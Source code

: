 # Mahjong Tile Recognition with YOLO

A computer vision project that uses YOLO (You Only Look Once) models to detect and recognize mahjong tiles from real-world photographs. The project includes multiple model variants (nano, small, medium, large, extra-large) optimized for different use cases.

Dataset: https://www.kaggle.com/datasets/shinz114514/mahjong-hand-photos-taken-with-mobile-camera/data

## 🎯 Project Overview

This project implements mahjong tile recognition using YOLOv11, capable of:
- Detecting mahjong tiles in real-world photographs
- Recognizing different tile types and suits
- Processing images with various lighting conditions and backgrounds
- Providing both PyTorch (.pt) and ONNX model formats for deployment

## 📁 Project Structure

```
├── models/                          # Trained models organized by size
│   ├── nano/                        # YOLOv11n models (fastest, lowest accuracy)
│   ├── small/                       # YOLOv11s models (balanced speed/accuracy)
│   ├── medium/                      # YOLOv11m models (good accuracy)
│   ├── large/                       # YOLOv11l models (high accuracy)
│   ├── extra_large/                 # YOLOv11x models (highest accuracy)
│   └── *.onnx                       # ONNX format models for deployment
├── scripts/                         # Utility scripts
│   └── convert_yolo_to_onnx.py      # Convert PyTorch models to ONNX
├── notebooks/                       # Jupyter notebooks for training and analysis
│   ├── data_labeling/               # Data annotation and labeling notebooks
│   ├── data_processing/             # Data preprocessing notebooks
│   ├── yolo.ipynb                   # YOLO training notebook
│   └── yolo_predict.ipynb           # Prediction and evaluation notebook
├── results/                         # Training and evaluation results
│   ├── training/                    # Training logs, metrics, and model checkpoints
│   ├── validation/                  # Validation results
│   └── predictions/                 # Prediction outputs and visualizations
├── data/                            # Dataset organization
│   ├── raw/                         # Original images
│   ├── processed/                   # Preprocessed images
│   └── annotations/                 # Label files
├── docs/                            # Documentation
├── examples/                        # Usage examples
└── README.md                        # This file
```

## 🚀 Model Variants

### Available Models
▬▬▬▬▬▬
Every line of the material must be given again exactly.

Source code

: # Mahjong Tile Recognition with YOLO

A computer vision project that uses YOLO (You Only Look Once) models to detect and recognize mahjong tiles from real-world photographs. The project includes multiple model variants (nano, small, medium, large, extra-large) optimized for different use cases.

Dataset: https://www.kaggle.com/datasets/shinz114514/mahjong-hand-photos-taken-with-mobile-camera/data

## 🎯 Project Overview

This project implements mahjong tile recognition using YOLOv11, capable of:
- Detecting mahjong tiles in real-world photographs
- Recognizing different tile types and suits
- Processing images with various lighting conditions and backgrounds
- Providing both PyTorch (.pt) and ONNX model formats for deployment

## 📁 Project Structure

```
├── models/                          # Trained models organized by size
│   ├── nano/                        # YOLOv11n models (fastest, lowest accuracy)
│   ├── small/                       # YOLOv11s models (balanced speed/accuracy)
│   ├── medium/                      # YOLOv11m models (good accuracy)
│   ├── large/                       # YOLOv11l models (high accuracy)
│   ├── extra_large/                 # YOLOv11x models (highest accuracy)
│   └── *.onnx                       # ONNX format models for deployment
├── scripts/                         # Utility scripts
│   └── convert_yolo_to_onnx.py      # Convert PyTorch models to ONNX
├── notebooks/                       # Jupyter notebooks for training and analysis
│   ├── data_labeling/               # Data annotation and labeling notebooks
│   ├── data_processing/             # Data preprocessing notebooks
│   ├── yolo.ipynb                   # YOLO training notebook
│   └── yolo_predict.ipynb           # Prediction and evaluation notebook
├── results/                         # Training and evaluation results
│   ├── training/                    # Training logs, metrics, and model checkpoints
│   ├── validation/                  # Validation results
│   └── predictions/                 # Prediction outputs and visualizations
├── data/                            # Dataset organization
│   ├── raw/                         # Original images
│   ├── processed/                   # Preprocessed images
│   └── annotations/                 # Label files
├── docs/                            # Documentation
├── examples/                        # Usage examples
└── README.md                        # This file
```

## 🚀 Model Variants

### Available Models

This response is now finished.